Just as they’re reeling from that - trying to figure out how things could have flopped so spectacularly since your last Hug-Punch-Hug presentation two weeks ago - you scoop them off the floor with another lovely hug:

"...but the CEO is busy dealing with suspicious irregularities in the Pension Fund, so they won't notice. And did I mention how lovely your ears look today, Penelope?"

No-one can get angry with you after such a lovely, warm hug. That would just be mean.

Simon Status Report

And so it is with my year one status report.

First, a hug.

I'm still walking and talking. I'm still eating. In fact, I need a new verb that goes beyond 'eating', having put on 2 stone over the last 12 months with astonishing ease.

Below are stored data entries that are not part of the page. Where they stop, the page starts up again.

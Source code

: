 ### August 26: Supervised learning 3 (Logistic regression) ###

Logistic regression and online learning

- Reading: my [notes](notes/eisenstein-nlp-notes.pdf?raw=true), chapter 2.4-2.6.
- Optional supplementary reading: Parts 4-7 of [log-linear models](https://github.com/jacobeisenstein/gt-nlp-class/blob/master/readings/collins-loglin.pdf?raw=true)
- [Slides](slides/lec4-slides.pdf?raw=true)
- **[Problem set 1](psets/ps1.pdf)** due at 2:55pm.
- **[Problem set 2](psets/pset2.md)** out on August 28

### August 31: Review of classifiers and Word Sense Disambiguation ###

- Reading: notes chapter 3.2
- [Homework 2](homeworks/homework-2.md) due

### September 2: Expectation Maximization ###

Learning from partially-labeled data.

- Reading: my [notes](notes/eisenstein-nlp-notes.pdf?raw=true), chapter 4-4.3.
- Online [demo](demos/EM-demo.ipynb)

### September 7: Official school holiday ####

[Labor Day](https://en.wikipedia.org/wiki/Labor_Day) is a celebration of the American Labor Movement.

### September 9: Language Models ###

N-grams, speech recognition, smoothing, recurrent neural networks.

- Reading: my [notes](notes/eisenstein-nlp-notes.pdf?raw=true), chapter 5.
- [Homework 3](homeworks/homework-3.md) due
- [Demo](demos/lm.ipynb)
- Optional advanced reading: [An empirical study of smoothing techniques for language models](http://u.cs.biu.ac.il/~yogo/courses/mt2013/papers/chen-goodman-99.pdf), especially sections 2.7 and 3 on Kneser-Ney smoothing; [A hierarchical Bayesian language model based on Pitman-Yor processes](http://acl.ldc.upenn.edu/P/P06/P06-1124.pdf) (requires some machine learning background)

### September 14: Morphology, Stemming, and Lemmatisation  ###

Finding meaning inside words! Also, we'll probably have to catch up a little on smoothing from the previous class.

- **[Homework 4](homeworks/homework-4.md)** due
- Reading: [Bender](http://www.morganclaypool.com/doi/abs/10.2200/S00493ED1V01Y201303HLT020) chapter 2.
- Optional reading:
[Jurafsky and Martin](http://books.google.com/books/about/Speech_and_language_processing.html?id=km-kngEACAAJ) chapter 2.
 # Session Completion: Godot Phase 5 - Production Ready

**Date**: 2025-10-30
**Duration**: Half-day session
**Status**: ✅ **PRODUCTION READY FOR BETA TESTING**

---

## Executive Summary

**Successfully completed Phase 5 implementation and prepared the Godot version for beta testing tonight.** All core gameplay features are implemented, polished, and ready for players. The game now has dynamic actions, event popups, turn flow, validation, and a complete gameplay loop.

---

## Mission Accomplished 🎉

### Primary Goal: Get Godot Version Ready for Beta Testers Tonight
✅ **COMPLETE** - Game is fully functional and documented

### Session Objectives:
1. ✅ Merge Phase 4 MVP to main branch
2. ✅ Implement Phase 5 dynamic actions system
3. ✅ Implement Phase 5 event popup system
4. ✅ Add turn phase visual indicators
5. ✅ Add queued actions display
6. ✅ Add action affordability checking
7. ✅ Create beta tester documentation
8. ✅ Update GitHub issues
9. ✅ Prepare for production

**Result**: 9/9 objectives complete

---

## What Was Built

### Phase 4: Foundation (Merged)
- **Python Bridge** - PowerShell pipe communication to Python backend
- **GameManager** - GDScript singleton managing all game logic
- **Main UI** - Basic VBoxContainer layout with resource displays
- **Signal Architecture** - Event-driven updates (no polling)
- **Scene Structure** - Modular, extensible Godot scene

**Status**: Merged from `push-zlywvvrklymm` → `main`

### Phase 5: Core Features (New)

Mmmm, bacon.

My mental health is far, far better than it was last summer. Granted, rolling around on the floor wailing "nooooooooo" and creating little trails of snot was a low starting point - but any rolling these days is mostly restricted to my ever expanding layers of belly flub.

Lastly, my MND is progressing more slowly than many (probably most) other patients, which I’m deeply thankful for. I also started this blog, which I love to write.

Ready for the punch?

My left arm is nearly useless. I can’t use cutlery or do buttons up. Sometimes I wake up screaming in pain due to muscle cramps. I’ve started feeling breathless, and have little energy. I have to ration my talking to avoid tiring out my tongue.

The muscles in my forearm have wasted away, leaving frightening dents. By the time I’ve put my socks on in the morning, it’s time to go to bed.

You know that eye twitch you get when you’re stressed? Annoying isn’t it. I get that twitch in every muscle across my arms, shoulders and chest - all day and night, no breaks. Occasionally it’s in my tongue. How shit is that.

The strength of my right hand has now started going downhill too, leaving me with the prospect of being unable to use either hand within 12-18 months, unless something drastic happens.


Can you imagine not being able to use either of your hands? Knowing it only gets worse from there? Quite a punch.

But here’s the thing. As terrifying as this monster is, it cannot compare to the powerful halo of care and compassion that now surrounds me.

A diagnosis like MND sends you tumbling down a dark hole, but then a thousand strong arms reach down to hold you - to stop you from hitting the bottom.

When extraordinary people around you are willing to give everything, you can put up with anything.

And that, right there, is one hell of a hug.